Post by Solomon Moon on Sept 3, 2019 15:13:34 GMT -5
The world peeled away from beneath him, a bandage torn sharply off of a gangrenous world, flinging him soaring like a ballistic missile into the wild blue yonder. At first it was as if a giant's palm were squashing his internal organs back against his spine, vision blurred as his eyes deformed slightly, blood roared in his head as blood vessels were compressed, his testicles shrank up into his guts. It was glorious. Sol could half imagine himself with a mach cone taking shape around the point of his outstretched right fist, stretched out ahead of him like a glowing white warhead. He seemed to vanish into the blue abyss overhead, wrapped in the only embrace he'd known in years, the embrace of high G forces. He returned to it like a lover.
Then the physical forces equalized, his various organ systems finally catching up to the acceleration of his skeleton, and he briefly seemed to hang motionless in the air, the illusion unbroken as long as he kept his eye on the sapphire celestial dome overhead, despite being in free-fall and pulling a measurable fraction of the speed of sound. Wind whipped at his fatigues, snapping the fabric like ship's sails, the breeze he'd felt on the ledge now amplified by the lack of friction of boots against earth. The whistling of the wind in his ears droned it's angelic chorus. His exposed flesh felt cool. He didn't want it to end, it was peaceful, more peaceful than anything he'd ever known. What it must have been like to be a bird, soaring like this.

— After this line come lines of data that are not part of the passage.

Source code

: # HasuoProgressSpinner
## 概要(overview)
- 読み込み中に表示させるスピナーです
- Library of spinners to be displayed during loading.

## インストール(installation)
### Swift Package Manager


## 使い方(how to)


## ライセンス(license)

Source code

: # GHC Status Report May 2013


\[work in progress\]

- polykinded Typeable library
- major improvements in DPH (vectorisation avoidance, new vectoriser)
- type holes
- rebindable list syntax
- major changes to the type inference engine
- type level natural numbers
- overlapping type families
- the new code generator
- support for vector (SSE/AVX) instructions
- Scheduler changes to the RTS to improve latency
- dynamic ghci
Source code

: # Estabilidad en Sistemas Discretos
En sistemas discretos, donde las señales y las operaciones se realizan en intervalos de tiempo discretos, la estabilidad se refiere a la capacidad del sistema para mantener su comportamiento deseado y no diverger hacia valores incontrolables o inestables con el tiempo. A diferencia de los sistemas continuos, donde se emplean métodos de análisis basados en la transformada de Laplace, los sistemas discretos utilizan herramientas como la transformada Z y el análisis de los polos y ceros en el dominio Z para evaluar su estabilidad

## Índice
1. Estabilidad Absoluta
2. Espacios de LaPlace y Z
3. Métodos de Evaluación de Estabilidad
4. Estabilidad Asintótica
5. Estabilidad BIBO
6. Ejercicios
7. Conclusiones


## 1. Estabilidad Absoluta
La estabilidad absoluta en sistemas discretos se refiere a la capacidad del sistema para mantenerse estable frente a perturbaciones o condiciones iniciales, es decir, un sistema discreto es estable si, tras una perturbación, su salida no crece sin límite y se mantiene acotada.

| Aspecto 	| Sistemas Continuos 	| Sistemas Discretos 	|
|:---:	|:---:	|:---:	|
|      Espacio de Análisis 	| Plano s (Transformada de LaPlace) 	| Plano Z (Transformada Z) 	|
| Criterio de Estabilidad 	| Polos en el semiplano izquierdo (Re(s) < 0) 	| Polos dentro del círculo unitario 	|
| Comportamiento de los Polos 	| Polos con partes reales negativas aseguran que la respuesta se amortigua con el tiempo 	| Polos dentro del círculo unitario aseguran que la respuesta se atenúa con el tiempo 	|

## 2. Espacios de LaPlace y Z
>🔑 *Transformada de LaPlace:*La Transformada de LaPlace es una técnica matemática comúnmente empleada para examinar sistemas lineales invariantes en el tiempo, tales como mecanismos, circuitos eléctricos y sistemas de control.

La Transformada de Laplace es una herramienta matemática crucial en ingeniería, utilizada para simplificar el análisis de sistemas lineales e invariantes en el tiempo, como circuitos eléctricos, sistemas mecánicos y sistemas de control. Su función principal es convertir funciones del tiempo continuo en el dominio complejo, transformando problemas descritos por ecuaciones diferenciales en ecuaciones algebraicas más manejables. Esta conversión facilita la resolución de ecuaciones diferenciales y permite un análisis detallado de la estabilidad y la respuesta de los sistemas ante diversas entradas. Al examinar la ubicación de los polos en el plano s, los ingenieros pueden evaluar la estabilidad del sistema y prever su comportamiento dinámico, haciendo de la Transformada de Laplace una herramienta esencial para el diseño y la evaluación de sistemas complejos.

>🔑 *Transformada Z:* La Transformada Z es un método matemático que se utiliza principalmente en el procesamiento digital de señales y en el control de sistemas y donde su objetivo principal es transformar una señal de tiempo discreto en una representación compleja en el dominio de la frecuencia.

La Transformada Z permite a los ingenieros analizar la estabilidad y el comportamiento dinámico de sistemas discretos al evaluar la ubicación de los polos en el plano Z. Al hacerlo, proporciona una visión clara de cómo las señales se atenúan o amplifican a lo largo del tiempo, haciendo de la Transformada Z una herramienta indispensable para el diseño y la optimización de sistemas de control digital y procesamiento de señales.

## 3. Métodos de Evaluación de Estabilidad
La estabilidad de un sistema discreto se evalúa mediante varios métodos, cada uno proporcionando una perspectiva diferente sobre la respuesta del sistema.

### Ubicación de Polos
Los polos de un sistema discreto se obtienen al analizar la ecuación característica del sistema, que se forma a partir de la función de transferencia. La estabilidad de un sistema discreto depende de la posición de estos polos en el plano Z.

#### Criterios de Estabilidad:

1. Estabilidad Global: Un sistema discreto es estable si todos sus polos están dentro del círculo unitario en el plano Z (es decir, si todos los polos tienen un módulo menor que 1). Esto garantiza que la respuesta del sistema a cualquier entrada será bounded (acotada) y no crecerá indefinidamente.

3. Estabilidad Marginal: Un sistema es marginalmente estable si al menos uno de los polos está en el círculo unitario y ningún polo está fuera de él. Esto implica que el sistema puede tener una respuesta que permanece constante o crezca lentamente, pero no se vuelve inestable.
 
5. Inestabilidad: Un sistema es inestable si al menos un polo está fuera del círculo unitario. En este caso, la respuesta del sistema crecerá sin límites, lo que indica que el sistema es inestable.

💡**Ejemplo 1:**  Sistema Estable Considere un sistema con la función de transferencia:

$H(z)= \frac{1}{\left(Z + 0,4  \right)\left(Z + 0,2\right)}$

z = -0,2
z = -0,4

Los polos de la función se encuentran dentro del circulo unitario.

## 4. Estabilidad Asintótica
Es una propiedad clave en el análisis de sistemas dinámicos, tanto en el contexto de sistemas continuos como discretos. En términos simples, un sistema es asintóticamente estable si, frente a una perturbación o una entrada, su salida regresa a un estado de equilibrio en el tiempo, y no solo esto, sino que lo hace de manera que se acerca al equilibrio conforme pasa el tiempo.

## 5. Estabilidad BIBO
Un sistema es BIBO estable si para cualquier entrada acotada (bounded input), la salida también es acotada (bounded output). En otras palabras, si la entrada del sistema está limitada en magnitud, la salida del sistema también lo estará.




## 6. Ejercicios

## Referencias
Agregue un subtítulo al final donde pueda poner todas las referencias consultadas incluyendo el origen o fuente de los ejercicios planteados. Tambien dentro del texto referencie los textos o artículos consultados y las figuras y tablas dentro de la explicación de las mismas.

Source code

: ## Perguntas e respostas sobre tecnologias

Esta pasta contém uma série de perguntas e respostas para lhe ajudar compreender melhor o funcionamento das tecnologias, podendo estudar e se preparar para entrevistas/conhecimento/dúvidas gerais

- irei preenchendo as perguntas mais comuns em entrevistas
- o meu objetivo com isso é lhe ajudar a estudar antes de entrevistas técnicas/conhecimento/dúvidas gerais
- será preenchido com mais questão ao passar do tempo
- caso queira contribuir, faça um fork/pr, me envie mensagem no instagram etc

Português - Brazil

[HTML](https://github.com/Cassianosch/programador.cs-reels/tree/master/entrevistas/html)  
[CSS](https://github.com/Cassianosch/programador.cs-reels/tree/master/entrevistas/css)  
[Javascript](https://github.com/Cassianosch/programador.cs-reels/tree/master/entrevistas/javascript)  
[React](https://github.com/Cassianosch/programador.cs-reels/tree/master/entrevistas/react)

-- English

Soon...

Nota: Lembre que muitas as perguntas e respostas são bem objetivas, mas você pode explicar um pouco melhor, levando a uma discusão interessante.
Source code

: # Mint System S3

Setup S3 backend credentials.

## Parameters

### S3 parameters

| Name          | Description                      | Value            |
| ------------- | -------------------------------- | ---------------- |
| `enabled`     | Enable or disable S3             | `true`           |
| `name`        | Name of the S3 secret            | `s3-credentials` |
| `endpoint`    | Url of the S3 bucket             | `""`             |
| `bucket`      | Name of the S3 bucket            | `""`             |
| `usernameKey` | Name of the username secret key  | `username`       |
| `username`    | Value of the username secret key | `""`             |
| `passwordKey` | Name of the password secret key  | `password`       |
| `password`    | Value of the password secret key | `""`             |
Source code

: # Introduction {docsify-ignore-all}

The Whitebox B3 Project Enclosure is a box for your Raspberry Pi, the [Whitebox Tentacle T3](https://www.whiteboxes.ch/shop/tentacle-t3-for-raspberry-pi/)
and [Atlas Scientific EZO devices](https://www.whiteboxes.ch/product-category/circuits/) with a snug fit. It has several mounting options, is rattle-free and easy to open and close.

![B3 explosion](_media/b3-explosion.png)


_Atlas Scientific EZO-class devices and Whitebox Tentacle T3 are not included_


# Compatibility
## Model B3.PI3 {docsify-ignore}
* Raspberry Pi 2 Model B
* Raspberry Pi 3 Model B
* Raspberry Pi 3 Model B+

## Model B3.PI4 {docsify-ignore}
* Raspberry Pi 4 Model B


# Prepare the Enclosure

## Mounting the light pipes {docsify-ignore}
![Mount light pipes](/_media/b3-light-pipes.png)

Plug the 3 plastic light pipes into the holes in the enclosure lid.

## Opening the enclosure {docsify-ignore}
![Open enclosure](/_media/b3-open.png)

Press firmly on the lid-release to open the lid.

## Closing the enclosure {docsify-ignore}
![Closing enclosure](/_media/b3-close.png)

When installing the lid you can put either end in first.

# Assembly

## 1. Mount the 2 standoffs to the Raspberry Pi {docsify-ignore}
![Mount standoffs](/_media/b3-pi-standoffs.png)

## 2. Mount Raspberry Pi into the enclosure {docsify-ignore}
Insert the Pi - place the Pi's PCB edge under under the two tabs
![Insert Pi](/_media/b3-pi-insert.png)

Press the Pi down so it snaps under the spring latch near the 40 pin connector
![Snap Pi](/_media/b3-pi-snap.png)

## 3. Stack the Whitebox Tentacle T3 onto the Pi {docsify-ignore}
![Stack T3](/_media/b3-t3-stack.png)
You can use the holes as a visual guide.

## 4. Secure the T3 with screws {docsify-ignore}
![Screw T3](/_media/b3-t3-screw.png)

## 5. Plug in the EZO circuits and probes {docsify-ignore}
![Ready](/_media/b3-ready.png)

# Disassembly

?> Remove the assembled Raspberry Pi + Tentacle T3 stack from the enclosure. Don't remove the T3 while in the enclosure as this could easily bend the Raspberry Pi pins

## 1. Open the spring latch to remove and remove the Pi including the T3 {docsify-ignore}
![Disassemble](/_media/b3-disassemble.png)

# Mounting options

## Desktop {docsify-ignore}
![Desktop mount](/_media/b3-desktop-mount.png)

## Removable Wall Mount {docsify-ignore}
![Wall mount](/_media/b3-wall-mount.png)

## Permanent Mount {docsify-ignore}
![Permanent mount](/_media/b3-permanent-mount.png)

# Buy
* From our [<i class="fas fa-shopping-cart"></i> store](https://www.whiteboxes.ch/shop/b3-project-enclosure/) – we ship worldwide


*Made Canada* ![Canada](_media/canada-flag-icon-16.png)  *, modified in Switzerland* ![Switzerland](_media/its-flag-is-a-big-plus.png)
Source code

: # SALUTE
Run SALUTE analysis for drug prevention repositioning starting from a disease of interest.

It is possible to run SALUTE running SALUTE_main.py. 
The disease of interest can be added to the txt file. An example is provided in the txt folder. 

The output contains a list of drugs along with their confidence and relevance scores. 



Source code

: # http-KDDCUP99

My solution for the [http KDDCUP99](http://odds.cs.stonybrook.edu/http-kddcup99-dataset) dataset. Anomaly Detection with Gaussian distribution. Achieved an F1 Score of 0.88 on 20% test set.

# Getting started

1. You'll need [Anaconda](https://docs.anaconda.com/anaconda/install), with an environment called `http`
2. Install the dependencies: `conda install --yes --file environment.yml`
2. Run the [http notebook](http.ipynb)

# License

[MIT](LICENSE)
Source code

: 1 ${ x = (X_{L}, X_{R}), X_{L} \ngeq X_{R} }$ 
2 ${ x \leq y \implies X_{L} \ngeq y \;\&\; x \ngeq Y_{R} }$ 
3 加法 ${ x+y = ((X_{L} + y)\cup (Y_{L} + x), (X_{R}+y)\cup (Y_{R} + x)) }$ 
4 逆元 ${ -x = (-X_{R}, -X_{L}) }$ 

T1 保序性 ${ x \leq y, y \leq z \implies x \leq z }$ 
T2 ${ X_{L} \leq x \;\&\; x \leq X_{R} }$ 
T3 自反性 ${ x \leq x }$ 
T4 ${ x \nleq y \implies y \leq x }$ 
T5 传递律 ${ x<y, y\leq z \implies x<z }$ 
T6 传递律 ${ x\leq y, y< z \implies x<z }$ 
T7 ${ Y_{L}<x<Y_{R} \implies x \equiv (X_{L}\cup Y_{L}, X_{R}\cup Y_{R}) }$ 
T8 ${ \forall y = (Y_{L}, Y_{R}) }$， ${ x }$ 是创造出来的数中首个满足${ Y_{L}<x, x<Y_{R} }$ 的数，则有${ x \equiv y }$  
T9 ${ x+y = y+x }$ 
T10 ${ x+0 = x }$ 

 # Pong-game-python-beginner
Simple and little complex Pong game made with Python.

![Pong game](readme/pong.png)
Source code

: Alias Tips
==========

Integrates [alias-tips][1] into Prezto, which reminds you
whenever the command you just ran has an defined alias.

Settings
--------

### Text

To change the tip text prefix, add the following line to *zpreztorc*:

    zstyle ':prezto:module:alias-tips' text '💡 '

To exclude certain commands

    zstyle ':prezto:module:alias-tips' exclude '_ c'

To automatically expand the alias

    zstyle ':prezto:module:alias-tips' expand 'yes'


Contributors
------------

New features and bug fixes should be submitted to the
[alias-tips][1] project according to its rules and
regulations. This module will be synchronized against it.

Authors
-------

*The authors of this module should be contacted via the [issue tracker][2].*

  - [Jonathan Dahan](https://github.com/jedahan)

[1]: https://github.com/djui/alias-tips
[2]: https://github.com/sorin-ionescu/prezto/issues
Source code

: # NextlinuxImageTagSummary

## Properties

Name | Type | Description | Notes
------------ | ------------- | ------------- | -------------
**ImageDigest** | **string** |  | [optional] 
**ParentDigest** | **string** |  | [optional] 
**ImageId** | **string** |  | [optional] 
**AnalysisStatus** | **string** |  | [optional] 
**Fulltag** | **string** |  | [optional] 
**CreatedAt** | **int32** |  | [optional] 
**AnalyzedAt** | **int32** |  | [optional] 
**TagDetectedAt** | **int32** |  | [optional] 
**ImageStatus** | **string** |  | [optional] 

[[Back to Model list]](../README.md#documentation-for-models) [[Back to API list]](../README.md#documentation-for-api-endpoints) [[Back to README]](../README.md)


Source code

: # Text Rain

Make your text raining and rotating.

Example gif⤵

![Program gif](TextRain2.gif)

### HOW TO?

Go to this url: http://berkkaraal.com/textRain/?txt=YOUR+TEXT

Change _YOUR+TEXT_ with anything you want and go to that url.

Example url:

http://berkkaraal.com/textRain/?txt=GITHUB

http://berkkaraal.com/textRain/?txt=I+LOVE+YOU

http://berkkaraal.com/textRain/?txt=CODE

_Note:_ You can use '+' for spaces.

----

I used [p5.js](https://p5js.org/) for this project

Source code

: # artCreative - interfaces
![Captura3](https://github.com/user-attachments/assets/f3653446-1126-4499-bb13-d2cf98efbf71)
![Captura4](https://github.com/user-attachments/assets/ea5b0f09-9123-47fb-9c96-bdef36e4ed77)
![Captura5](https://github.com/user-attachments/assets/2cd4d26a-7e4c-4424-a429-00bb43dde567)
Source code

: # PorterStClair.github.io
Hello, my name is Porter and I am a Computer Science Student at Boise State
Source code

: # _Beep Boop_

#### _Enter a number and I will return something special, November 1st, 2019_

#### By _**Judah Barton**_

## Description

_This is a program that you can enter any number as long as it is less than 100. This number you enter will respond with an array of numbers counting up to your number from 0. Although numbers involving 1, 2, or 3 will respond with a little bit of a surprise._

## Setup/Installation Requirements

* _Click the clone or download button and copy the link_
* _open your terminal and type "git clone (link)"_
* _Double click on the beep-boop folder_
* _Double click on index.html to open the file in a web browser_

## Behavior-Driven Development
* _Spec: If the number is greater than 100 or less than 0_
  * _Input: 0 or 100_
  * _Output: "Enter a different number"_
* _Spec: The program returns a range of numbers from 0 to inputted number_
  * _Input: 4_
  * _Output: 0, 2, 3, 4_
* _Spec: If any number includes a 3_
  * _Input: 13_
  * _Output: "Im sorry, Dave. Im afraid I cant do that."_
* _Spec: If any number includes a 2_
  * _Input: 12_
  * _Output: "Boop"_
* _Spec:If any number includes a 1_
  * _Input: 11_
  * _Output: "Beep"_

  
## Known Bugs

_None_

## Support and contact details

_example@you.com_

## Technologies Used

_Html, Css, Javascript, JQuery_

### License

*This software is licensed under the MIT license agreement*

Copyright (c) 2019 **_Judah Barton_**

A distant part of him, a part of him the maimed serpent had thought to have left on the ledge when the platform launched him, urged him that time was short, that inaction would mean death. It took an effort to hear that voice, to act. He tore at the white glove on his right hand with his teeth, pulling garment free between canines. The black impact ceramic, accented by red, dust treated composite scales, seeming to grow organically out of a skeleton of carbon fiber, glistened evilly in the morning sun. Holding out the hand, he flexed his awareness of the artificial limb, watching in mute fascination as the scales rose and fell like the hackles of some predatory beast, ripples flowing up his arm. He grunted, probing the absence between man and machine, until he felt something catch, and watched as a thin jet of white orange fire sprang from the palm. The attitude of his soaring form altered almost immediately in response to the sudden source of thrust, his center of mass seeming to swing around on the axis perpendicular to the jet rising from his palm. A sudden shot of vertigo pierced him like a cold pillar from groin to the base of his skull, as the entire would seemed to pivot on gimbals and re-position around him. The horizon lurched past on a drunken angle, almost too quickly to follow, and Sol felt sick, as the platform ledge, now so distant that he could barely make it out, crookedly crawled across the line of his sight.
"Fuuuu-" He moaned, as his stomach did barrel rolls inside his guts, and cut thrust long enough to reorient his hand and apply a braking burn to his maneuver. The horizon leveled out slightly, his orientation the nearly perfect reverse of what it had been, facing back towards the launch platform, feet down, approaching the rising earth at about a forty five degree angle.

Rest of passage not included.